### Required action
Restate word for word the lines of the material below, from the line with "- Quick setup" to the line with "- Source code", both lines included, and no others.

### Input
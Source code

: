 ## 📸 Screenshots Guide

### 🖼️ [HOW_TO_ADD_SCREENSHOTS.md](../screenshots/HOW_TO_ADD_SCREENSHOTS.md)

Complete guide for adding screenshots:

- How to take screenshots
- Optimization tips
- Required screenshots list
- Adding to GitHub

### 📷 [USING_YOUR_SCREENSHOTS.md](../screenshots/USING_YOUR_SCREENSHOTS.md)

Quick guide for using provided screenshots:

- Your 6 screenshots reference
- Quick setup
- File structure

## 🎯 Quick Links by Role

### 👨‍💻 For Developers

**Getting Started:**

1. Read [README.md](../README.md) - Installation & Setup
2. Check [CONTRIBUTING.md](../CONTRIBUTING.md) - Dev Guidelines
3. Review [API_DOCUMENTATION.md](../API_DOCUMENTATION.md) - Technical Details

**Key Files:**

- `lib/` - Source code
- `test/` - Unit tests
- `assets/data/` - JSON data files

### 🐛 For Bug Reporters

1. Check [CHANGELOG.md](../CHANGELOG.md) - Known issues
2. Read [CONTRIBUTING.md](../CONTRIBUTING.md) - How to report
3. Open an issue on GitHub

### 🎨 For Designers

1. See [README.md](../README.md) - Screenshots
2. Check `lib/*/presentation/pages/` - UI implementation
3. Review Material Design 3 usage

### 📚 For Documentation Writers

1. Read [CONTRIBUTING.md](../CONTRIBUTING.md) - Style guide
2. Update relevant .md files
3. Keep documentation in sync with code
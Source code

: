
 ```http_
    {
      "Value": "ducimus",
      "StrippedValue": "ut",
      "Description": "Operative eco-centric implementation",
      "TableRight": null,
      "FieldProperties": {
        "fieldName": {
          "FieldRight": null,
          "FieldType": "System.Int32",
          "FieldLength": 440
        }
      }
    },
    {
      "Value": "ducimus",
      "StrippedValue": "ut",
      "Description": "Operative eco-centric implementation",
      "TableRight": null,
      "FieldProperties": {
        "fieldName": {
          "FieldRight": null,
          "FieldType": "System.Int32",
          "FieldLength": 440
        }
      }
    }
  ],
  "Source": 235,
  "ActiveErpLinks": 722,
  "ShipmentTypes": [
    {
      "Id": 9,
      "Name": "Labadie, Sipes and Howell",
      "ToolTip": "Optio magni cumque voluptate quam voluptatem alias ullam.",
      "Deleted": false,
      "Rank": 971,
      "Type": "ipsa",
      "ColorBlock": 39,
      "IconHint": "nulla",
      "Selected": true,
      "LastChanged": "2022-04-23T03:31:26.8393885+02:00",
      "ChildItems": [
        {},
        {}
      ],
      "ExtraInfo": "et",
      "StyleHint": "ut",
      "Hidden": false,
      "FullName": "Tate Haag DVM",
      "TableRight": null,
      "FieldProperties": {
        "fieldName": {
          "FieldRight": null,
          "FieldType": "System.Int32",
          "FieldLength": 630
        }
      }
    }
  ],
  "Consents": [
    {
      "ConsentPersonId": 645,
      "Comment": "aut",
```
==
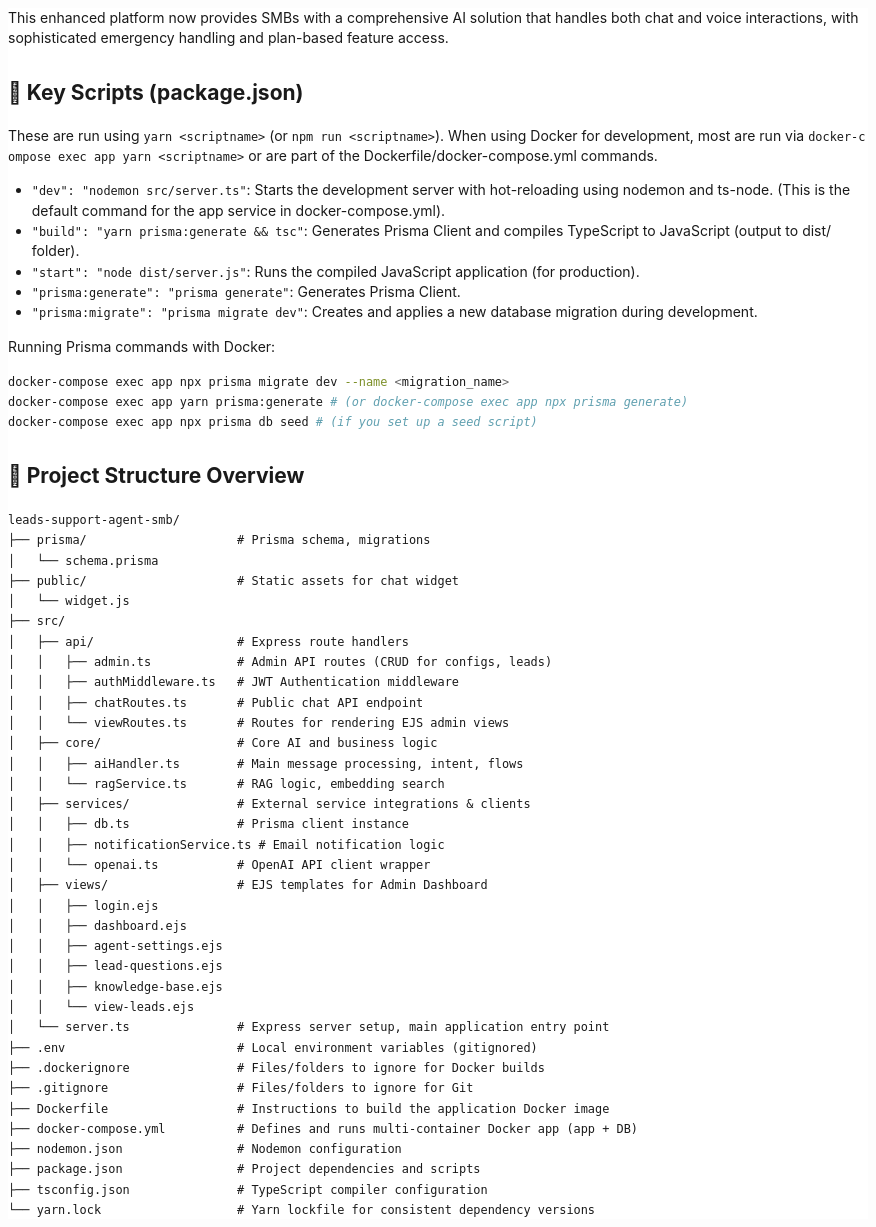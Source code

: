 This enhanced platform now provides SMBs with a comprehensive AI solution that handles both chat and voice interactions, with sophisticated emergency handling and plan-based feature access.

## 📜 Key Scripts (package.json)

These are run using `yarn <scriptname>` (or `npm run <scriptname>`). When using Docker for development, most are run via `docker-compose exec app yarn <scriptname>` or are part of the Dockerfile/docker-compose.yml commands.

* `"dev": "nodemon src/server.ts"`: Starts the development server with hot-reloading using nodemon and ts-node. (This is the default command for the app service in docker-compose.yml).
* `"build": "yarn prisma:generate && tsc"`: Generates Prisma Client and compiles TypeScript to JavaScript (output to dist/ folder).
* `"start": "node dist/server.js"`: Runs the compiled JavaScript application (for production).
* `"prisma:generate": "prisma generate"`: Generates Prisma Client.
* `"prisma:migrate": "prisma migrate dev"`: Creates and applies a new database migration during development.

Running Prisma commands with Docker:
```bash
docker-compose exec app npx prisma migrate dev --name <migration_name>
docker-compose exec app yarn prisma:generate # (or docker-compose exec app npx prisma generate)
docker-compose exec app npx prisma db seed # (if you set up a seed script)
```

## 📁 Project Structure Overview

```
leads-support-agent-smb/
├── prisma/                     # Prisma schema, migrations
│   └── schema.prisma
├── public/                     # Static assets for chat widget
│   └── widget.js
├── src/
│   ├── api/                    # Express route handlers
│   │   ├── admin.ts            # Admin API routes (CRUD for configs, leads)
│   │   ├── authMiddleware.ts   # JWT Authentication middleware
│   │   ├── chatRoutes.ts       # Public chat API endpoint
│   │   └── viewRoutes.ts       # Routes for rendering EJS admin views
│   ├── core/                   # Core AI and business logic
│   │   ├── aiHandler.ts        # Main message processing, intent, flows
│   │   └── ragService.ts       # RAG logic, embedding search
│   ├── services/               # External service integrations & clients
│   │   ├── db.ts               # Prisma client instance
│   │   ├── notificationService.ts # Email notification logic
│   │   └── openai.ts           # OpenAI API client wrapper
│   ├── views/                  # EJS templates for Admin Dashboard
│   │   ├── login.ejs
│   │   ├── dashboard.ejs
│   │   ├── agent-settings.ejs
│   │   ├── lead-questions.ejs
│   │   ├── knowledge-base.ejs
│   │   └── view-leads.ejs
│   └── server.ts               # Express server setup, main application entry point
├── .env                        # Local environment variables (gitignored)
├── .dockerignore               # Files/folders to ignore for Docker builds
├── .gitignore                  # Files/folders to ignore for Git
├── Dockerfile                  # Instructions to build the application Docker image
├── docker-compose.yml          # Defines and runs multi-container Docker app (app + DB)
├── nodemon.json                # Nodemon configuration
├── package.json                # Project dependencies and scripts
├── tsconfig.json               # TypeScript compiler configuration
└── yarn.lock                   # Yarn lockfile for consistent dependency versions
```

### Expected answer
- Quick setup
- File structure

## 🎯 Quick Links by Role

### 👨‍💻 For Developers

**Getting Started:**

1. Read [README.md](../README.md) - Installation & Setup
2. Check [CONTRIBUTING.md](../CONTRIBUTING.md) - Dev Guidelines
3. Review [API_DOCUMENTATION.md](../API_DOCUMENTATION.md) - Technical Details

**Key Files:**

- `lib/` - Source code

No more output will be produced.